The problem:
Scan the entries below and extract each line with the word "como" in it.

Dataset entries:
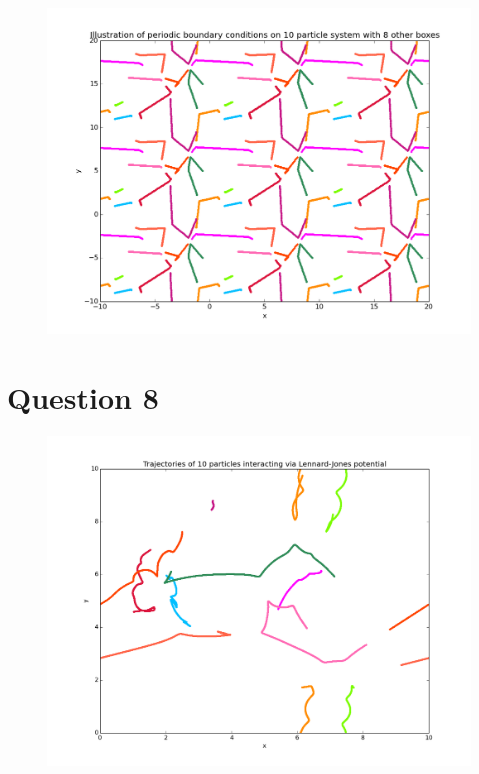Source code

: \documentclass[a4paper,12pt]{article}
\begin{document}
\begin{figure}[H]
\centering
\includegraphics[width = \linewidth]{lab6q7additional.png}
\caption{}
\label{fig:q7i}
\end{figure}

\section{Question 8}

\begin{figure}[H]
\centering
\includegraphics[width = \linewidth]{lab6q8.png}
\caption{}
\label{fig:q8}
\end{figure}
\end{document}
...
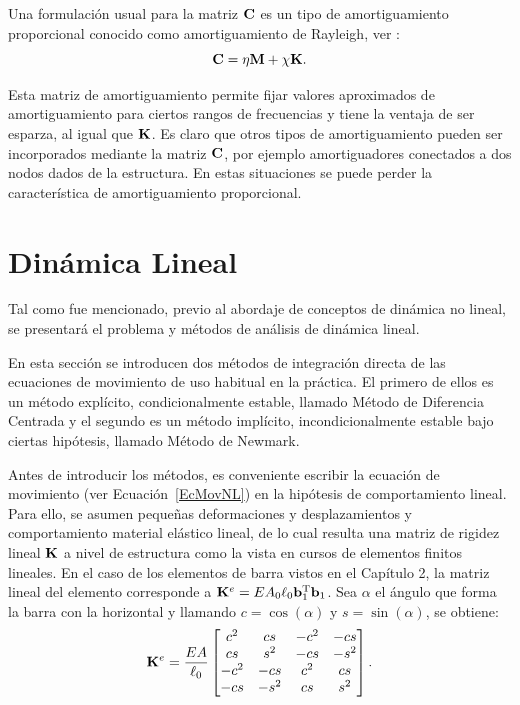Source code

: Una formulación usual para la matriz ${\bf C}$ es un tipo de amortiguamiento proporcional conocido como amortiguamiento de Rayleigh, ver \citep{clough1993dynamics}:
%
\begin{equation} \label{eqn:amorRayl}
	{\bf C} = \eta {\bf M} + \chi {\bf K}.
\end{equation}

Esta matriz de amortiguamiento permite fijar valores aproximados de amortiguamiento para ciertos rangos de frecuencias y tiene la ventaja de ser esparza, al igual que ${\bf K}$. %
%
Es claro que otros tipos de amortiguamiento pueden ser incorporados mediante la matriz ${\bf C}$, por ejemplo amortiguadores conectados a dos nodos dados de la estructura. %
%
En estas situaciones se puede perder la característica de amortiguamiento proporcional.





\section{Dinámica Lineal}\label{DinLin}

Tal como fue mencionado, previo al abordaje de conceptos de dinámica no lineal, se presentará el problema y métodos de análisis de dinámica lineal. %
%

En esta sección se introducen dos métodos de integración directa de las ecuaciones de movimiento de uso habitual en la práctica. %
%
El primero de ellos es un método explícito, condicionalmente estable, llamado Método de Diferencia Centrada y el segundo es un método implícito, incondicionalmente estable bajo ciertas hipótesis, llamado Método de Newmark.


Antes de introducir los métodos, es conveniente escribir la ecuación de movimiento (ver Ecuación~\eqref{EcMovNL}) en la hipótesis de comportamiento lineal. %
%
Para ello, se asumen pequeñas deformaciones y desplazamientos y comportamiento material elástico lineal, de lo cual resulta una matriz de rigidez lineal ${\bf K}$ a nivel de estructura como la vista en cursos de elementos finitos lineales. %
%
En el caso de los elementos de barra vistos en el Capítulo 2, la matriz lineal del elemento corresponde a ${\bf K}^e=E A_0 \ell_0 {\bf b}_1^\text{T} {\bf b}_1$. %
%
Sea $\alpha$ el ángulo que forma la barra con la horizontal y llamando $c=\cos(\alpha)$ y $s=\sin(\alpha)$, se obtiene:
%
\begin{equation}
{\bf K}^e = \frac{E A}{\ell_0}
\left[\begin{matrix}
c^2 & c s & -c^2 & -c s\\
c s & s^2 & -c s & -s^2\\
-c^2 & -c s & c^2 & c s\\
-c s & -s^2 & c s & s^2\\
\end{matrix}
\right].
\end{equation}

Completed task:
: Una formulación usual para la matriz ${\bf C}$ es un tipo de amortiguamiento proporcional conocido como amortiguamiento de Rayleigh, ver \citep{clough1993dynamics}:
Tal como fue mencionado, previo al abordaje de conceptos de dinámica no lineal, se presentará el problema y métodos de análisis de dinámica lineal. %
Para ello, se asumen pequeñas deformaciones y desplazamientos y comportamiento material elástico lineal, de lo cual resulta una matriz de rigidez lineal ${\bf K}$ a nivel de estructura como la vista en cursos de elementos finitos lineales. %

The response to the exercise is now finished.